Raison sociale: Options
Activité: Art de la table et décoration pour événements
Forme juridique: SA
Dirigeants: Jacques et Henriette Poinsot
Daf: Olivier Genty
Effectif: 500 collaborateurs
CA 2011: 50 MEuros

4. COMBIEN COUTE UNE ENQUETE DE SOLVABILITE?

Vérifier la solvabilité de ses clients prend du temps et, surtout, a un coût. Le premier conseil est de se méfier des informations que l'on trouve gratuitement sur Internet, qui sont souvent peu fiables ou en tout cas rarement mises à jour. Et pour les services payants, vu le nombre important d'acteurs qui proposent des bases de données, des mises sous surveillance ou des enquêtes de solvabilité, une étude de marché s'impose, fondée sur deux critères: son coût et surtout le niveau d'information apporté.

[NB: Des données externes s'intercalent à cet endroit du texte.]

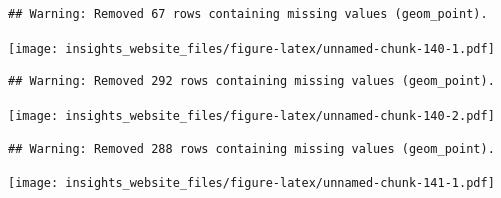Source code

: \documentclass[]{book}
\newenvironment{Shaded}{\begin{snugshade}}{\end{snugshade}}
\newcommand{\DataTypeTok}[1]{\textcolor[rgb]{0.13,0.29,0.53}{#1}}
\newcommand{\FloatTok}[1]{\textcolor[rgb]{0.00,0.00,0.81}{#1}}
\newcommand{\KeywordTok}[1]{\textcolor[rgb]{0.13,0.29,0.53}{\textbf{#1}}}
\newcommand{\NormalTok}[1]{#1}
\newcommand{\OperatorTok}[1]{\textcolor[rgb]{0.81,0.36,0.00}{\textbf{#1}}}
\newcommand{\StringTok}[1]{\textcolor[rgb]{0.31,0.60,0.02}{#1}}
\begin{document}
\begin{verbatim}
## Warning: Removed 67 rows containing missing values (geom_point).
\end{verbatim}

\texttt{[image: insights\_website\_files/figure-latex/unnamed-chunk-140-1.pdf]}

\begin{Shaded}
\end{Shaded}

\begin{verbatim}
## Warning: Removed 292 rows containing missing values (geom_point).
\end{verbatim}

\texttt{[image: insights\_website\_files/figure-latex/unnamed-chunk-140-2.pdf]}

\begin{Shaded}
\end{Shaded}

\begin{verbatim}
## Warning: Removed 288 rows containing missing values (geom_point).
\end{verbatim}

\texttt{[image: insights\_website\_files/figure-latex/unnamed-chunk-141-1.pdf]}
\end{document}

On peut se constituer un dossier assez complet sur une entreprise auprès d'Infogreffe pour une dizaine d'euros. L'accès à une base de données associé à la mise sous surveillance d'une centaine de sociétés coûte entre 1 500 et 3 000 euros par an, selon les acteurs. Une enquête de solvabilité réalisée sur une entreprise française revient à une centaine d'euros (entre 80 et 400 euros) et varie entre 200 et 600 euros pour une société étrangère.

5. ET ENSUITE, COMMENT TRAVAILLER AVEC DES CLIENTS A RISQUE?

Si, à travers l'enquête de solvabilité que l'on a menée, on se rend compte qu'un client ou un prospect a des difficultés, cela ne veut pas dire qu'il faut cesser tout business avec lui. « L'entreprise connaît des cycles: nous ne portons pas de jugement définitif, elle peut se redresser », insiste Olivier Robert, directeur adjoint marché des entreprises et institutionnels de Banque Populaire qui commercialise l'outil Créance Info. La bonne réaction, pour limiter ou annuler le risque, consiste en une vigilance accrue et un réaménagement des conditions de paiement: demander davantage de garanties, de verser un acompte à la commande... voire de payer à la commande si les difficultés vont en s'accroissant. « Le choix doit se faire par rapport à la connaissance que l'on a du client et au risque que l'on veut prendre », indique Sandrine Morille (SGD). En revanche, avec un client jugé solvable, on peut s'accorder plus de souplesse et augmenter ses échanges avec lui. Vérifier la solvabilité client, c'est non seulement s'assurer d'être payé, mais aussi développer son activité avec des partenaires de confiance et éloigner le risque de contentieux.»